- _WORK TO BE COMPLETED_:
The required output is the exact run of lines below that opens at the line with "Frequency Domain method;" and closes at the line with "geometric phase error.".

- _PROVIDED ENTRIES_:
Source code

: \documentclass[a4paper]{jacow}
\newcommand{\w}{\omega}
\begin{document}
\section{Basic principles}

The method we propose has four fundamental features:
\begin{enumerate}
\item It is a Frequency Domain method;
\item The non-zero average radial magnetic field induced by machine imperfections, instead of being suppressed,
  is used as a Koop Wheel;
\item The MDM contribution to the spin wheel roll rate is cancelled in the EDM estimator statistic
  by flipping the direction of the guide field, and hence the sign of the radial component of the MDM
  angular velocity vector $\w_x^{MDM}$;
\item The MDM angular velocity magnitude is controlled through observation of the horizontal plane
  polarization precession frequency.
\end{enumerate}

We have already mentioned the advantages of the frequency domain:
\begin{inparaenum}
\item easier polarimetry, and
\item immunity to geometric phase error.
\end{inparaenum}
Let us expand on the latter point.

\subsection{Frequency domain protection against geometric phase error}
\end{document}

---

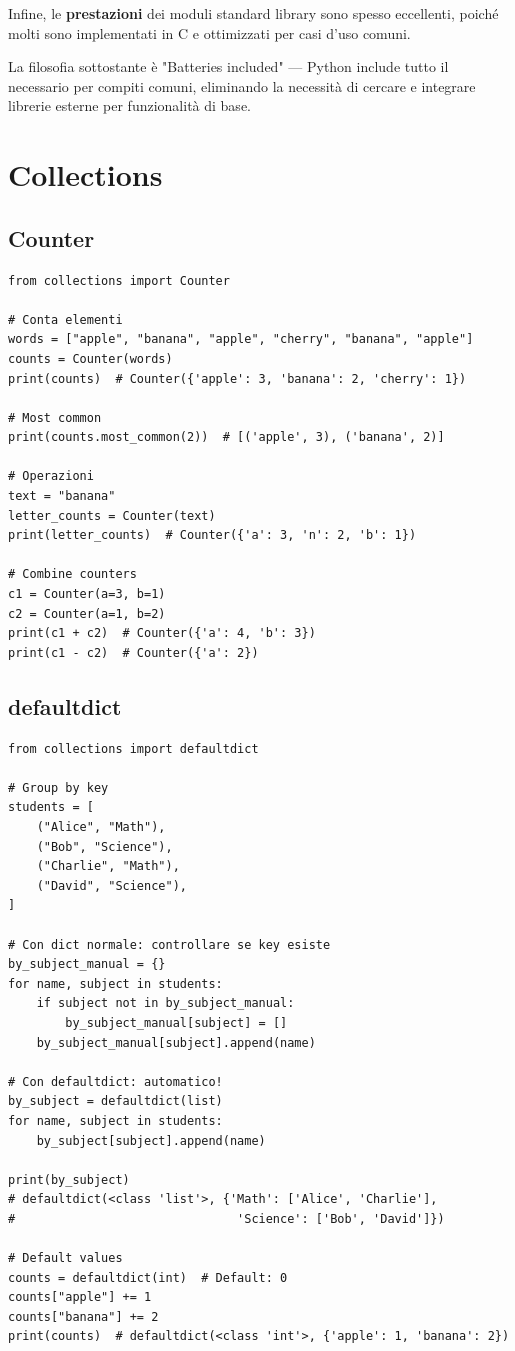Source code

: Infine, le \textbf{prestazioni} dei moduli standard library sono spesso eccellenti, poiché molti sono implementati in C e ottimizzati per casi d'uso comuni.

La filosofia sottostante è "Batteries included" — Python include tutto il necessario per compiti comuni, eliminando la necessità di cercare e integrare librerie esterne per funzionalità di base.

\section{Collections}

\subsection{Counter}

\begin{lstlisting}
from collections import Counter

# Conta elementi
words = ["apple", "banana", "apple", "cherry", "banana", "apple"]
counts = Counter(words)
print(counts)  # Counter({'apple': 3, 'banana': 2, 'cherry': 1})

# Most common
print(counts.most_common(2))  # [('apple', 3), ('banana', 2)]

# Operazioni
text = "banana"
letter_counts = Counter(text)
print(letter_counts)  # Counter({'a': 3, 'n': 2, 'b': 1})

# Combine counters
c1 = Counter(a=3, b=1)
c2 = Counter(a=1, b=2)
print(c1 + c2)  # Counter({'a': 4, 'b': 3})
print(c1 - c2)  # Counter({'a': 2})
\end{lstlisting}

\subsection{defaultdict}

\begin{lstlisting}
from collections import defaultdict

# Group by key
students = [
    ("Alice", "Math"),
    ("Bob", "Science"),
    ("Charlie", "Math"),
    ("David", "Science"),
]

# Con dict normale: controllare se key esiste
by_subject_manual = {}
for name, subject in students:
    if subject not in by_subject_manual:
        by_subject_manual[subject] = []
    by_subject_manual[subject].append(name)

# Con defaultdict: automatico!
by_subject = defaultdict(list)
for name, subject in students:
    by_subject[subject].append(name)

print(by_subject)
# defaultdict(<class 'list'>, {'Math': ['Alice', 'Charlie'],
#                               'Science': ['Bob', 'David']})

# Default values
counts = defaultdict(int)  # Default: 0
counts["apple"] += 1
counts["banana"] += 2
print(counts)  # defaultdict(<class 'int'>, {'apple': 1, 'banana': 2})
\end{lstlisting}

- _RESPONSE FOR THIS EXERCISE_:
\item It is a Frequency Domain method;
\item The non-zero average radial magnetic field induced by machine imperfections, instead of being suppressed,
  is used as a Koop Wheel;
\item The MDM contribution to the spin wheel roll rate is cancelled in the EDM estimator statistic
  by flipping the direction of the guide field, and hence the sign of the radial component of the MDM
  angular velocity vector $\w_x^{MDM}$;
\item The MDM angular velocity magnitude is controlled through observation of the horizontal plane
  polarization precession frequency.
\end{enumerate}

We have already mentioned the advantages of the frequency domain:
\begin{inparaenum}
\item easier polarimetry, and
\item immunity to geometric phase error.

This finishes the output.